• Exercise:
From the first line of the records below through the line with "- **migrations/XXX_deployment_logs.sql** - Track", output each line exactly; skip the pictures.

• The records:
******************************

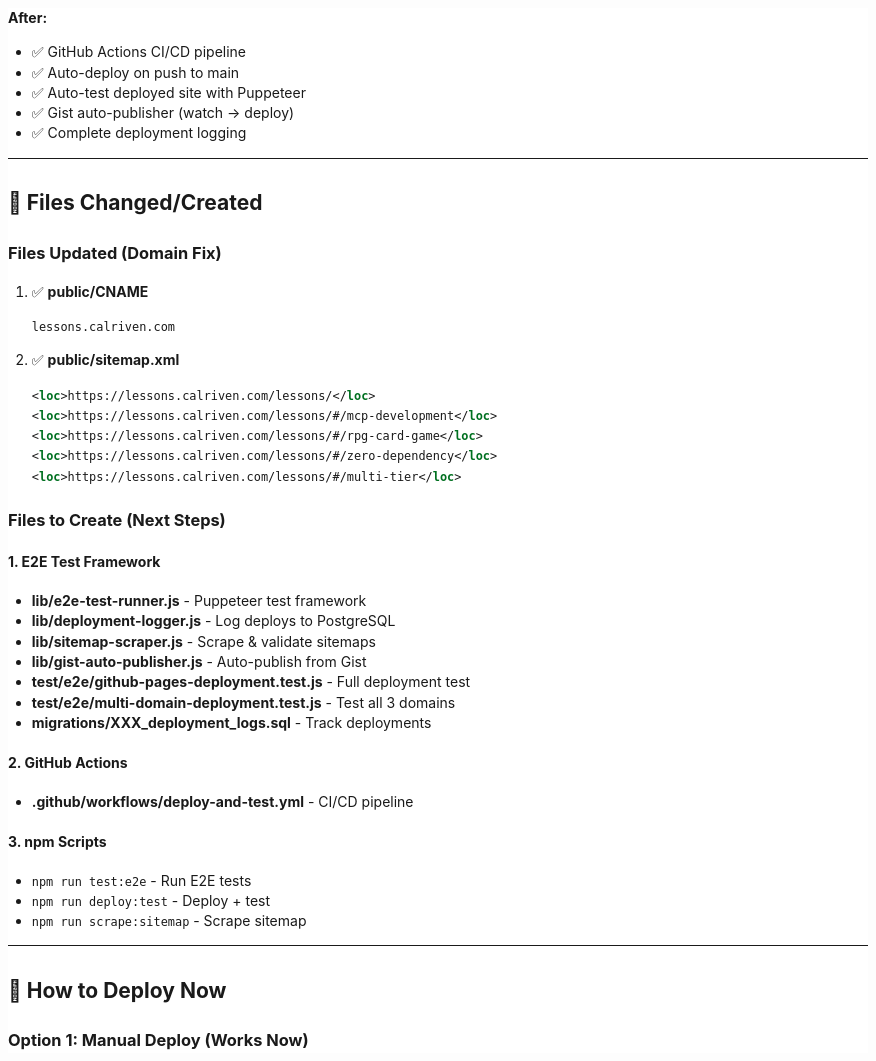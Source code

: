 **After:**
- ✅ GitHub Actions CI/CD pipeline
- ✅ Auto-deploy on push to main
- ✅ Auto-test deployed site with Puppeteer
- ✅ Gist auto-publisher (watch → deploy)
- ✅ Complete deployment logging

---

## 📁 Files Changed/Created

### Files Updated (Domain Fix)

1. ✅ **public/CNAME**
   ```
   lessons.calriven.com
   ```

2. ✅ **public/sitemap.xml**
   ```xml
   <loc>https://lessons.calriven.com/lessons/</loc>
   <loc>https://lessons.calriven.com/lessons/#/mcp-development</loc>
   <loc>https://lessons.calriven.com/lessons/#/rpg-card-game</loc>
   <loc>https://lessons.calriven.com/lessons/#/zero-dependency</loc>
   <loc>https://lessons.calriven.com/lessons/#/multi-tier</loc>
   ```

### Files to Create (Next Steps)

#### 1. E2E Test Framework
- **lib/e2e-test-runner.js** - Puppeteer test framework
- **lib/deployment-logger.js** - Log deploys to PostgreSQL
- **lib/sitemap-scraper.js** - Scrape & validate sitemaps
- **lib/gist-auto-publisher.js** - Auto-publish from Gist
- **test/e2e/github-pages-deployment.test.js** - Full deployment test
- **test/e2e/multi-domain-deployment.test.js** - Test all 3 domains
- **migrations/XXX_deployment_logs.sql** - Track deployments

#### 2. GitHub Actions
- **.github/workflows/deploy-and-test.yml** - CI/CD pipeline

#### 3. npm Scripts
- `npm run test:e2e` - Run E2E tests
- `npm run deploy:test` - Deploy + test
- `npm run scrape:sitemap` - Scrape sitemap

---

## 🚀 How to Deploy Now

### Option 1: Manual Deploy (Works Now)
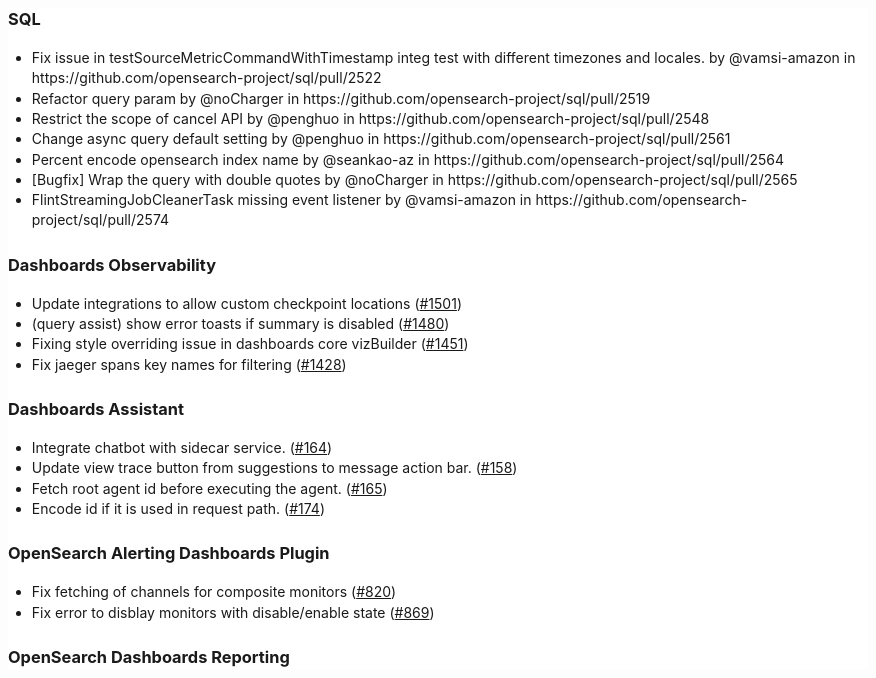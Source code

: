 <h3>SQL</h3>

<ul>
<li>Fix issue in testSourceMetricCommandWithTimestamp integ test with different timezones and locales. by @vamsi-amazon in https://github.com/opensearch-project/sql/pull/2522</li>
<li>Refactor query param by @noCharger in https://github.com/opensearch-project/sql/pull/2519</li>
<li>Restrict the scope of cancel API by @penghuo in https://github.com/opensearch-project/sql/pull/2548</li>
<li>Change async query default setting by @penghuo in https://github.com/opensearch-project/sql/pull/2561</li>
<li>Percent encode opensearch index name by @seankao-az in https://github.com/opensearch-project/sql/pull/2564</li>
<li>[Bugfix] Wrap the query with double quotes by @noCharger in https://github.com/opensearch-project/sql/pull/2565</li>
<li>FlintStreamingJobCleanerTask missing event listener by @vamsi-amazon in https://github.com/opensearch-project/sql/pull/2574</li>
</ul>

<h3>Dashboards Observability</h3>

<ul>
<li>Update integrations to allow custom checkpoint locations (<a href="https://github.com/opensearch-project/dashboards-observability/pull/1501">#1501</a>)</li>
<li>(query assist) show error toasts if summary is disabled (<a href="https://github.com/opensearch-project/dashboards-observability/pull/1480">#1480</a>)</li>
<li>Fixing style overriding issue in dashboards core vizBuilder (<a href="https://github.com/opensearch-project/dashboards-observability/pull/1451">#1451</a>)</li>
<li>Fix jaeger spans key names for filtering (<a href="https://github.com/opensearch-project/dashboards-observability/pull/1428">#1428</a>)</li>
</ul>

<h3>Dashboards Assistant</h3>

<ul>
<li>Integrate chatbot with sidecar service. (<a href="https://github.com/opensearch-project/dashboards-assistant/pull/164">#164</a>)</li>
<li>Update view trace button from suggestions to message action bar. (<a href="https://github.com/opensearch-project/dashboards-assistant/pull/158">#158</a>)</li>
<li>Fetch root agent id before executing the agent. (<a href="https://github.com/opensearch-project/dashboards-assistant/pull/165">#165</a>)</li>
<li>Encode id if it is used in request path. (<a href="https://github.com/opensearch-project/dashboards-assistant/pull/174">#174</a>)</li>
</ul>

<h3>OpenSearch Alerting Dashboards Plugin</h3>

<ul>
<li>Fix fetching of channels for composite monitors (<a href="https://github.com/opensearch-project/alerting-dashboards-plugin/pull/820">#820</a>)</li>
<li>Fix error to disblay monitors with disable/enable state (<a href="https://github.com/opensearch-project/alerting-dashboards-plugin/pull/869">#869</a>)</li>
</ul>

<h3>OpenSearch Dashboards Reporting</h3>
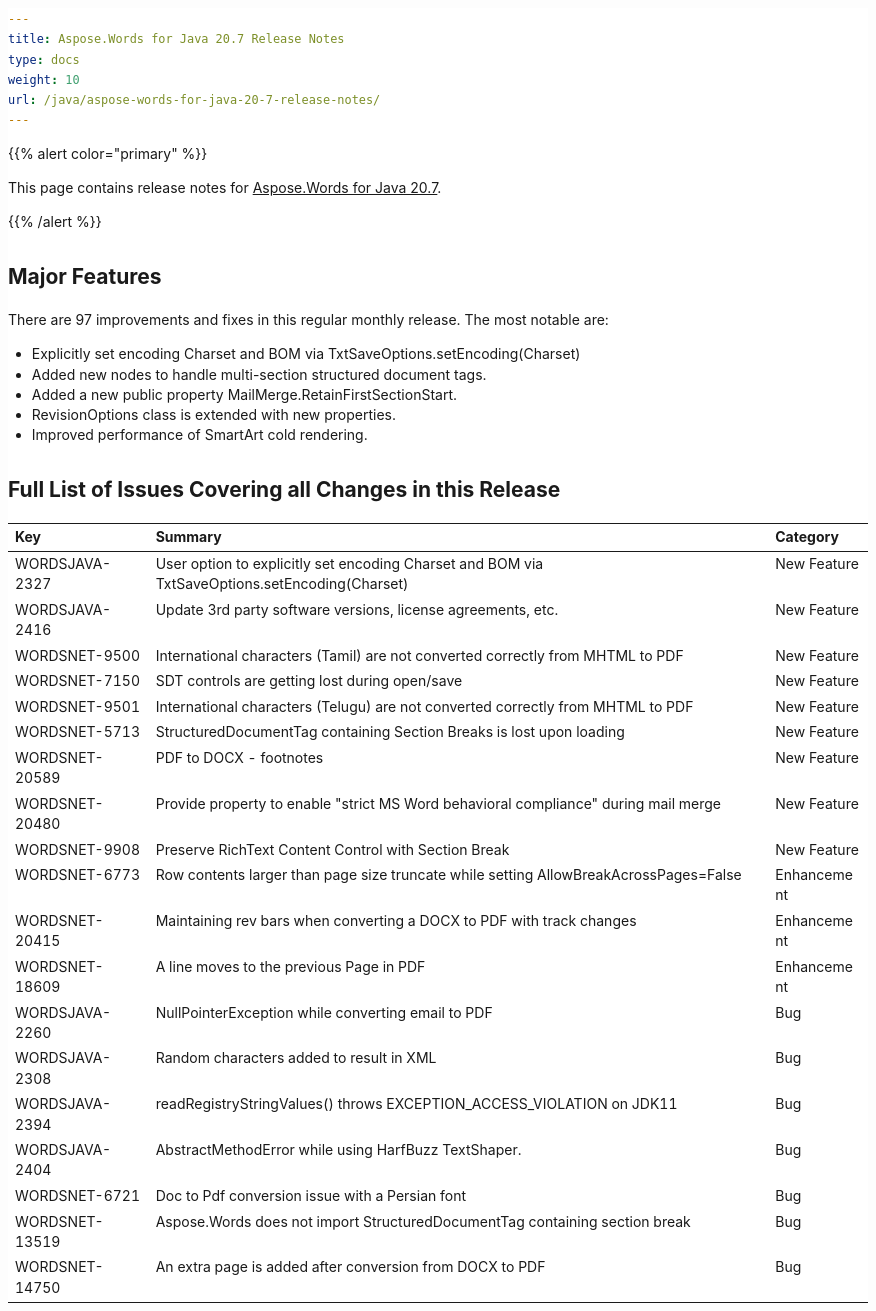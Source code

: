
 ```yaml
---
title: Aspose.Words for Java 20.7 Release Notes
type: docs
weight: 10
url: /java/aspose-words-for-java-20-7-release-notes/
---
```


{{% alert color="primary" %}} 

This page contains release notes for [Aspose.Words for Java 20.7](https://repository.aspose.com/webapp/#/artifacts/browse/tree/General/repo/com/aspose/aspose-words/20.7).

{{% /alert %}} 

## **Major Features**

There are 97 improvements and fixes in this regular monthly release. The most notable are:

- Explicitly set encoding Charset and BOM via TxtSaveOptions.setEncoding(Charset)
- Added new nodes to handle multi-section structured document tags.
- Added a new public property MailMerge.RetainFirstSectionStart.
- RevisionOptions class is extended with new properties.
- Improved performance of SmartArt cold rendering.

## **Full List of Issues Covering all Changes in this Release**

|**Key**|**Summary**|**Category**|
| :- | :- | :- |
|WORDSJAVA-2327	|User option to explicitly set encoding Charset and BOM via TxtSaveOptions.setEncoding(Charset)	|New Feature|
|WORDSJAVA-2416	|Update 3rd party software versions, license agreements, etc.	|New Feature|
|WORDSNET-9500	|International characters (Tamil) are not converted correctly from MHTML to PDF	|New Feature|
|WORDSNET-7150	|SDT controls are getting lost during open/save	|New Feature|
|WORDSNET-9501	|International characters (Telugu) are not converted correctly from MHTML to PDF	|New Feature|
|WORDSNET-5713	|StructuredDocumentTag containing Section Breaks is lost upon loading	|New Feature|
|WORDSNET-20589	|PDF to DOCX - footnotes	|New Feature|
|WORDSNET-20480	|Provide property to enable "strict MS Word behavioral compliance" during mail merge	|New Feature|
|WORDSNET-9908	|Preserve RichText Content Control with Section Break	|New Feature|
|WORDSNET-6773	|Row contents larger than page size truncate while setting AllowBreakAcrossPages=False	|Enhancement|
|WORDSNET-20415	|Maintaining rev bars when converting a DOCX to PDF with track changes	|Enhancement|
|WORDSNET-18609	|A line moves to the previous Page in PDF	|Enhancement|
|WORDSJAVA-2260	|NullPointerException while converting email to PDF|Bug|
|WORDSJAVA-2308	|Random characters added to result in XML|Bug|
|WORDSJAVA-2394	|readRegistryStringValues() throws EXCEPTION_ACCESS_VIOLATION on JDK11|Bug|
|WORDSJAVA-2404	|AbstractMethodError while using HarfBuzz TextShaper.|Bug|
|WORDSNET-6721	|Doc to Pdf conversion issue with a Persian font|Bug|
|WORDSNET-13519	|Aspose.Words does not import StructuredDocumentTag containing section break|Bug|
|WORDSNET-14750	|An extra page is added after conversion from DOCX to PDF|Bug|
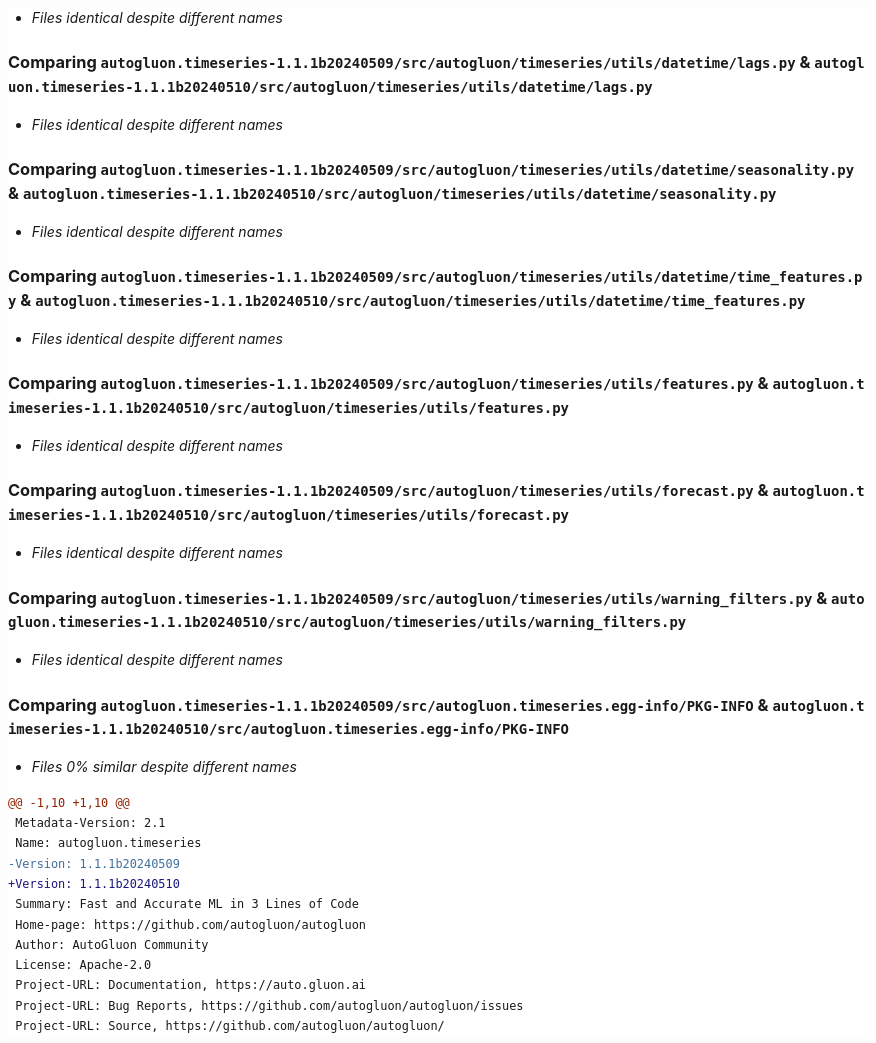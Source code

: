  * *Files identical despite different names*

### Comparing `autogluon.timeseries-1.1.1b20240509/src/autogluon/timeseries/utils/datetime/lags.py` & `autogluon.timeseries-1.1.1b20240510/src/autogluon/timeseries/utils/datetime/lags.py`

 * *Files identical despite different names*

### Comparing `autogluon.timeseries-1.1.1b20240509/src/autogluon/timeseries/utils/datetime/seasonality.py` & `autogluon.timeseries-1.1.1b20240510/src/autogluon/timeseries/utils/datetime/seasonality.py`

 * *Files identical despite different names*

### Comparing `autogluon.timeseries-1.1.1b20240509/src/autogluon/timeseries/utils/datetime/time_features.py` & `autogluon.timeseries-1.1.1b20240510/src/autogluon/timeseries/utils/datetime/time_features.py`

 * *Files identical despite different names*

### Comparing `autogluon.timeseries-1.1.1b20240509/src/autogluon/timeseries/utils/features.py` & `autogluon.timeseries-1.1.1b20240510/src/autogluon/timeseries/utils/features.py`

 * *Files identical despite different names*

### Comparing `autogluon.timeseries-1.1.1b20240509/src/autogluon/timeseries/utils/forecast.py` & `autogluon.timeseries-1.1.1b20240510/src/autogluon/timeseries/utils/forecast.py`

 * *Files identical despite different names*

### Comparing `autogluon.timeseries-1.1.1b20240509/src/autogluon/timeseries/utils/warning_filters.py` & `autogluon.timeseries-1.1.1b20240510/src/autogluon/timeseries/utils/warning_filters.py`

 * *Files identical despite different names*

### Comparing `autogluon.timeseries-1.1.1b20240509/src/autogluon.timeseries.egg-info/PKG-INFO` & `autogluon.timeseries-1.1.1b20240510/src/autogluon.timeseries.egg-info/PKG-INFO`

 * *Files 0% similar despite different names*

```diff
@@ -1,10 +1,10 @@
 Metadata-Version: 2.1
 Name: autogluon.timeseries
-Version: 1.1.1b20240509
+Version: 1.1.1b20240510
 Summary: Fast and Accurate ML in 3 Lines of Code
 Home-page: https://github.com/autogluon/autogluon
 Author: AutoGluon Community
 License: Apache-2.0
 Project-URL: Documentation, https://auto.gluon.ai
 Project-URL: Bug Reports, https://github.com/autogluon/autogluon/issues
 Project-URL: Source, https://github.com/autogluon/autogluon/
```
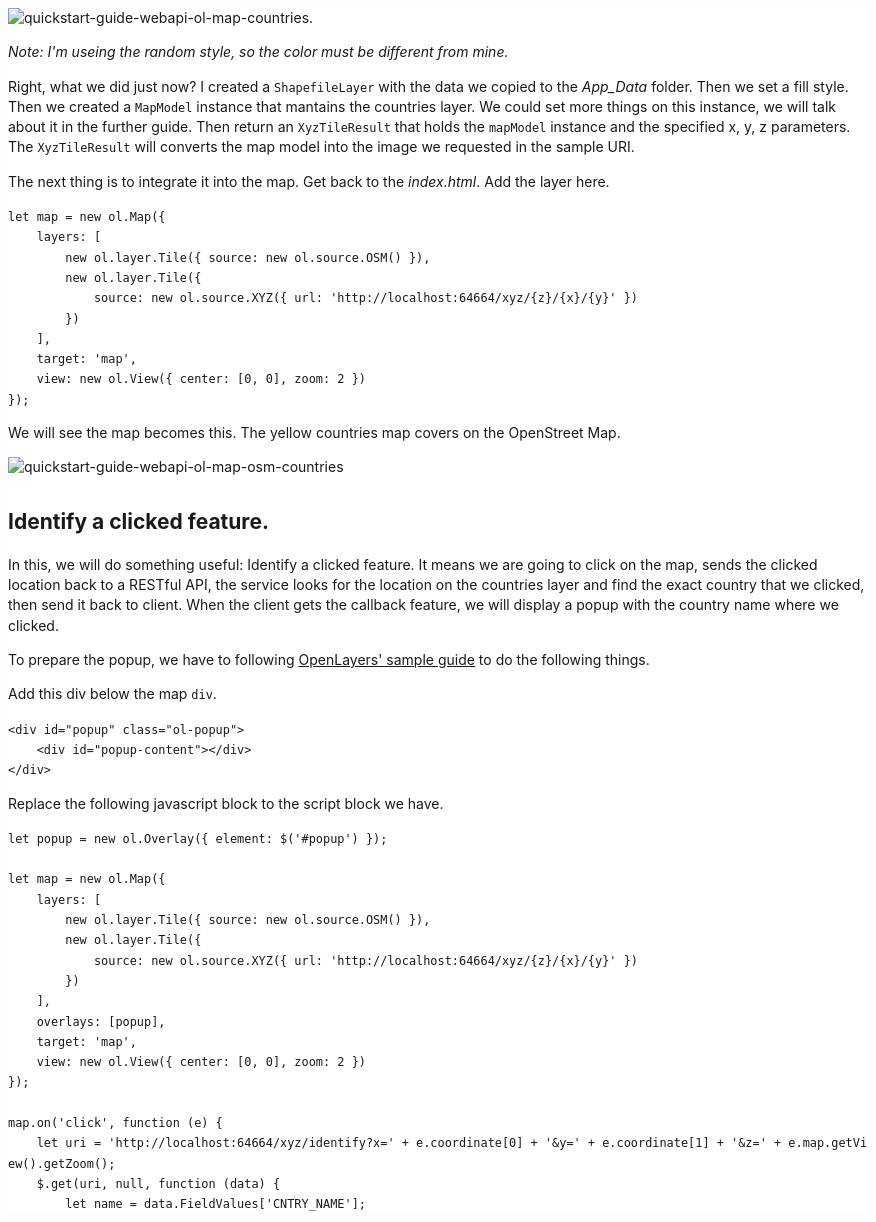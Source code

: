 ![quickstart-guide-webapi-ol-map-countries](http://p1.bpimg.com/567571/0b1187300fd894ce.png). 

*Note: I'm useing the random style, so the color must be different from mine.*

Right, what we did just now?  I created a `ShapefileLayer` with the data we copied to the *App_Data* folder. Then we set a fill style. Then we created a `MapModel` instance that mantains the countries layer. We could set more things on this instance, we will talk about it in the further guide. Then return an `XyzTileResult` that holds the `mapModel` instance and the specified x, y, z parameters. The `XyzTileResult` will converts the map model into the image we requested in the sample URI.

The next thing is to integrate it into the map. Get back to the *index.html*. Add the layer here.

```
let map = new ol.Map({
    layers: [
        new ol.layer.Tile({ source: new ol.source.OSM() }),
        new ol.layer.Tile({
            source: new ol.source.XYZ({ url: 'http://localhost:64664/xyz/{z}/{x}/{y}' })
        })
    ],
    target: 'map',
    view: new ol.View({ center: [0, 0], zoom: 2 })
});

```

We will see the map becomes this. The yellow countries map covers on the OpenStreet Map.

![quickstart-guide-webapi-ol-map-osm-countries](http://p1.bpimg.com/567571/20210147ce952e71.png)

## Identify a clicked feature.
In this, we will do something useful: Identify a clicked feature. It means we are going to click on the map, sends the clicked location back to a RESTful API, the service looks for the location on the countries layer and find the exact country that we clicked, then send it back to client. When the client gets the callback feature, we will display a popup with the country name where we clicked.

To prepare the popup, we have to following [OpenLayers' sample guide](http://openlayers.org/en/latest/examples/popup.html) to do the following things.

Add this div below the map `div`.
```
<div id="popup" class="ol-popup">
    <div id="popup-content"></div>
</div>
```

Replace the following javascript block to the script block we have.
```
let popup = new ol.Overlay({ element: $('#popup') });

let map = new ol.Map({
    layers: [
        new ol.layer.Tile({ source: new ol.source.OSM() }),
        new ol.layer.Tile({
            source: new ol.source.XYZ({ url: 'http://localhost:64664/xyz/{z}/{x}/{y}' })
        })
    ],
    overlays: [popup],
    target: 'map',
    view: new ol.View({ center: [0, 0], zoom: 2 })
});

map.on('click', function (e) {
    let uri = 'http://localhost:64664/xyz/identify?x=' + e.coordinate[0] + '&y=' + e.coordinate[1] + '&z=' + e.map.getView().getZoom();
    $.get(uri, null, function (data) {
        let name = data.FieldValues['CNTRY_NAME'];
```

******************************

• Expected answer:
Source code

: **After:**
- ✅ GitHub Actions CI/CD pipeline
- ✅ Auto-deploy on push to main
- ✅ Auto-test deployed site with Puppeteer
- ✅ Gist auto-publisher (watch → deploy)
- ✅ Complete deployment logging

---

## 📁 Files Changed/Created

### Files Updated (Domain Fix)

1. ✅ **public/CNAME**
   ```
   lessons.calriven.com
   ```

2. ✅ **public/sitemap.xml**
   ```xml
   <loc>https://lessons.calriven.com/lessons/</loc>
   <loc>https://lessons.calriven.com/lessons/#/mcp-development</loc>
   <loc>https://lessons.calriven.com/lessons/#/rpg-card-game</loc>
   <loc>https://lessons.calriven.com/lessons/#/zero-dependency</loc>
   <loc>https://lessons.calriven.com/lessons/#/multi-tier</loc>
   ```

### Files to Create (Next Steps)

#### 1. E2E Test Framework
- **lib/e2e-test-runner.js** - Puppeteer test framework
- **lib/deployment-logger.js** - Log deploys to PostgreSQL
- **lib/sitemap-scraper.js** - Scrape & validate sitemaps
- **lib/gist-auto-publisher.js** - Auto-publish from Gist
- **test/e2e/github-pages-deployment.test.js** - Full deployment test
- **test/e2e/multi-domain-deployment.test.js** - Test all 3 domains
- **migrations/XXX_deployment_logs.sql** - Track deployments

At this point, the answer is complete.